Data do Julgamento:24/11/2014
Classe/Assunto: Câmara Especial Regional de Chapecó
EMBARGOS DE DECLARAÇÃO EM APELAÇÃO CÍVEL. AÇÃO DE PRESTAÇÃO DE CONTAS. CONTRATO DE CONTA-CORRENTE. INTERESSE DE AGIR. PEDIDO GENÉRICO. OMISSÃO SANADA. PRELIMINAR DE CARÊNCIA DE AÇÃO ACOLHIDA. EXTINÇÃO DA AÇÃO. JURISPRUDÊNCIA CONSOLIDADA DO STJ. RECURSO ACOLHIDO COM EFEITOS INFRINGENTES. - Embora cabível a ação de prestação de contas pelo titular da conta-corrente, independentemente do fornecimento extrajudicial de extratos detalhados, tal instrumento processual não se destina à revisão de cláusulas contratuais e não prescinde da indicação, na inicial, ao menos de período determinado em relação ao qual busca esclarecimentos o correntista, com a exposição de motivos consistentes, ocorrências duvidosas em sua conta-corrente, que justificam a provocação do Poder Judiciário mediante ação de prestação de contas. (Resp 1231027/PR, Rel.
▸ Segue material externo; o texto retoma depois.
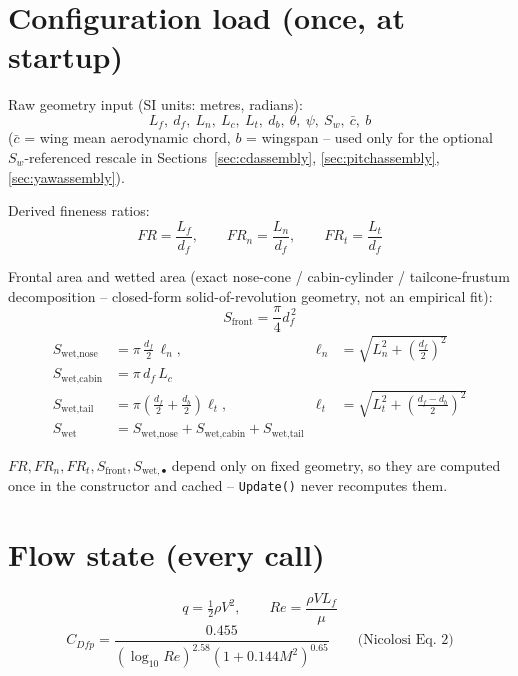 \documentclass[11pt]{article}
\begin{document}
\section{Configuration load (once, at startup)}

Raw geometry input (SI units: metres, radians):
\begin{equation}
L_f,\ d_f,\ L_n,\ L_c,\ L_t,\ d_b,\ \theta,\ \psi,\ S_w,\ \bar{c},\ b
\end{equation}
($\bar c$ = wing mean aerodynamic chord, $b$ = wingspan -- used only for
the optional $S_w$-referenced rescale in Sections~\ref{sec:cdassembly},
\ref{sec:pitchassembly}, \ref{sec:yawassembly}).

Derived fineness ratios:
\begin{equation}
FR = \frac{L_f}{d_f}, \qquad FR_n = \frac{L_n}{d_f}, \qquad FR_t = \frac{L_t}{d_f}
\end{equation}

Frontal area and wetted area (exact nose-cone / cabin-cylinder /
tailcone-frustum decomposition -- closed-form solid-of-revolution
geometry, not an empirical fit):
\begin{equation}
S_{\text{front}} = \frac{\pi}{4}d_f^{\,2}
\end{equation}
\begin{align}
S_{\text{wet,nose}} &= \pi\,\frac{d_f}{2}\,\ell_n, & \ell_n &= \sqrt{L_n^2+\left(\tfrac{d_f}{2}\right)^2} \\
S_{\text{wet,cabin}} &= \pi\,d_f\,L_c \\
S_{\text{wet,tail}} &= \pi\left(\tfrac{d_f}{2}+\tfrac{d_b}{2}\right)\ell_t, & \ell_t &= \sqrt{L_t^2+\left(\tfrac{d_f-d_b}{2}\right)^2} \\
S_{\text{wet}} &= S_{\text{wet,nose}}+S_{\text{wet,cabin}}+S_{\text{wet,tail}}
\end{align}

$FR,FR_n,FR_t,S_{\text{front}},S_{\text{wet},\bullet}$ depend only on
fixed geometry, so they are computed once in the constructor and
cached -- \texttt{Update()} never recomputes them.

\section{Flow state (every call)}

\begin{equation}
q=\tfrac12\rho V^2, \qquad Re=\frac{\rho V L_f}{\mu}
\end{equation}
\begin{equation}
C_{Dfp} = \frac{0.455}{\left(\log_{10}Re\right)^{2.58}\left(1+0.144M^2\right)^{0.65}}
\qquad\text{(Nicolosi Eq.~2)}
\end{equation}
\end{document}
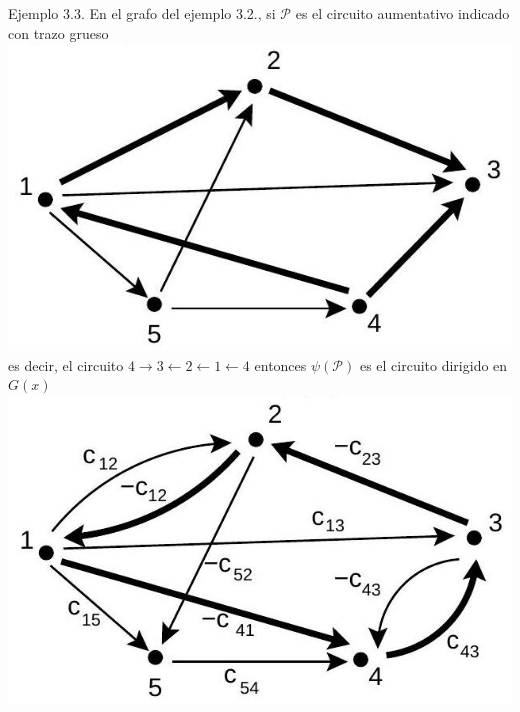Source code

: \documentclass[10pt]{article}
\begin{document}
Ejemplo 3.3. En el grafo del ejemplo 3.2., si $\mathcal{P}$ es el circuito aumentativo indicado con trazo grueso\\
\includegraphics[max width=\textwidth, center]{2025_09_05_955b52bfc43174a24a9ag-13(2)}\\
es decir, el circuito $4 \longrightarrow 3 \longleftarrow 2 \longleftarrow 1 \longleftarrow 4$ entonces $\psi(\mathcal{P})$ es el circuito dirigido en $G(x)$\\
\includegraphics[max width=\textwidth, center]{2025_09_05_955b52bfc43174a24a9ag-13}
\end{document}

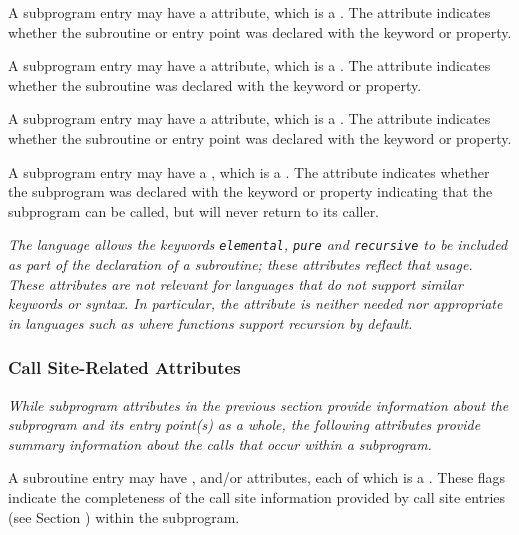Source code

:A subprogram entry may have 
a\hypertarget{chap:DWATelementalelementalpropertyofasubroutine}{}
\DWATelementalDEFN{} attribute, 
which is a . 
The attribute indicates whether the subroutine
or entry point was declared with the  keyword
or property.

A\hypertarget{chap:DWATpurepurepropertyofasubroutine}{}
subprogram entry may have a
\DWATpureDEFN{} attribute, which is
a . 
The attribute indicates whether the subroutine was
declared with the  keyword or property.

A\hypertarget{chap:DWATrecursiverecursivepropertyofasubroutine}{}
subprogram entry may have a 
\DWATrecursiveDEFN{} attribute, which
is a . 
The attribute indicates whether the subroutine
or entry point was declared with the  keyword
or property.

A subprogram entry may have a 
\DWATnoreturnDEFN{}
, 
which is a \CLASSflag. The attribute 
indicates whether the subprogram was declared with the  keyword or property 
indicating that the subprogram can be called, but will never return to its caller.

\textit{The  
language allows the keywords \texttt{elemental}, \texttt{pure}
and \texttt{recursive} to be included as part of the declaration of
a subroutine; these attributes reflect that usage. These
attributes are not relevant for languages that do not support
similar keywords or syntax. In particular, the \DWATrecursiveNAME{}
attribute is neither needed nor appropriate in languages such
as  where functions support recursion by default.}


\subsubsection{Call Site-Related Attributes}
\textit{While subprogram attributes in the previous section provide
information about the subprogram and its entry point(s) as a whole,
the following attributes provide summary information about the calls
that occur within a subprogram.}

A subroutine entry may have \DWATcallalltailcalls, 
\DWATcallallcalls{} and/or \DWATcallallsourcecalls{} 
attributes, each of which is a \CLASSflag.
These flags indicate the completeness of the call site 
information provided by call site entries (see 
Section ) within the subprogram.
Ministra MARIA ISABEL GALLOTTI, SEGUNDA SEÇÃO, julgado em 12/12/2012, DJe 18/12/2012) (TJSC, Embargos de Declaração em Apelação Cível n. 2007.008399-5, de São Lourenço do Oeste, rel. Des. Júlio César M. Ferreira de Melo, Câmara Especial Regional de Chapecó, j. 30-03-2015).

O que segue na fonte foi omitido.